Things are colder up in the nearby mountains where the ski events are taking place, but McClatchy reports that officials have still been forced to go with “plan B”: They “broke out snow stored from last winter” and “applied it to courses that needed it at the mountain venues in Krasnaya Polyana.” The decision may have been prompted by a number of complaints over the last few days about slush on the snowboard halfpipe. The course was reportedly in much better shape last night.

How, exactly, do you “store” snow? According to Popular Science, “In 2013, workers pushed about 28 million cubic feet of artificial and natural snow into massive piles and covered it with thick reflective blankets to reduce melting. Snow from these reserves, located high in the Caucasus Mountains, can be transported down to the ski jump as needed.”

It may be easy to chalk the situation up to Putin and the IOC’s folly in holding the Winter Olympics in Sochi, but these games may also be a sign of things to come for the Winter Olympics in an era of global warming.
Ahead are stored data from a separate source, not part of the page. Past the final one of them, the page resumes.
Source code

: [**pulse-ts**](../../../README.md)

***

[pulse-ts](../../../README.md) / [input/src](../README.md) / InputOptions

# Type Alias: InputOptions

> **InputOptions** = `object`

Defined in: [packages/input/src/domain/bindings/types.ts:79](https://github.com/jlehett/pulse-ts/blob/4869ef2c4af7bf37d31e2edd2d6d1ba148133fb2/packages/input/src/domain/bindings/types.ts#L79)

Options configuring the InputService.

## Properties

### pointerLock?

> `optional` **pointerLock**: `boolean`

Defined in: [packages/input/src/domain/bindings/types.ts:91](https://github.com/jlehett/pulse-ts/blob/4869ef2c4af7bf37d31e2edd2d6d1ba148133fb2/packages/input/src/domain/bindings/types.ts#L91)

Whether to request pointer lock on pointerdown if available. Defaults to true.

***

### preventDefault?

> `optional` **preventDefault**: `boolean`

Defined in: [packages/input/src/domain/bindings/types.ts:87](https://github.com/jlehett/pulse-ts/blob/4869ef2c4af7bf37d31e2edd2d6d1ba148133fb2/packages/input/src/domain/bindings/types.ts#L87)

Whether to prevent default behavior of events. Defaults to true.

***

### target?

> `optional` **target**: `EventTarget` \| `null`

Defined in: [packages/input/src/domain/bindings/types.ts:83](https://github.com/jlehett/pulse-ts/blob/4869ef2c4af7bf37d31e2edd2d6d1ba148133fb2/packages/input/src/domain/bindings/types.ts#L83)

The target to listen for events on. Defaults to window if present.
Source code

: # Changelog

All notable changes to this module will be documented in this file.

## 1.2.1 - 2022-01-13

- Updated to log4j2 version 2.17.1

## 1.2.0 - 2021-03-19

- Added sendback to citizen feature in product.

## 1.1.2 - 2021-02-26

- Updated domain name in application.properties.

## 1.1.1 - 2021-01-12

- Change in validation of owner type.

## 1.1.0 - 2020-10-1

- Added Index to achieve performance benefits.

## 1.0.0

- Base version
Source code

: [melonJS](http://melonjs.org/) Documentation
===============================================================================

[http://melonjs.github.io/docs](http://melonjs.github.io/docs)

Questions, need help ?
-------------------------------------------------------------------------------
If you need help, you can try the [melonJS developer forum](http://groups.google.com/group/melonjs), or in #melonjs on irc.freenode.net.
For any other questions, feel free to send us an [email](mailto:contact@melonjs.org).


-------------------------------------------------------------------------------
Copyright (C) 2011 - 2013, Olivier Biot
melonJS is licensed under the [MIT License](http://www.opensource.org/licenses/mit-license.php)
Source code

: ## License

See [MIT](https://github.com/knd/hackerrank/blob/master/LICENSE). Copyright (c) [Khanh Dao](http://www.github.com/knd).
Over the weekend, the New York Times featured an extremely depressing article by Porter Fox on the “end of snow.” Fox wrote that according to climatologist Daniel Scott, “of the 19 cities that have hosted the Winter Olympics, as few as 10 might be cold enough by midcentury to host them again. By 2100, that number shrinks to 6.” In the Northeastern United States, “more than half of the 103 ski resorts may no longer be viable in 30 years.”

If that’s true, many of the Winter Olympics of the future may look quite a bit more like Sochi, with snow reserves, questionable conditions, and balmy weather—even those not held in summer resorts.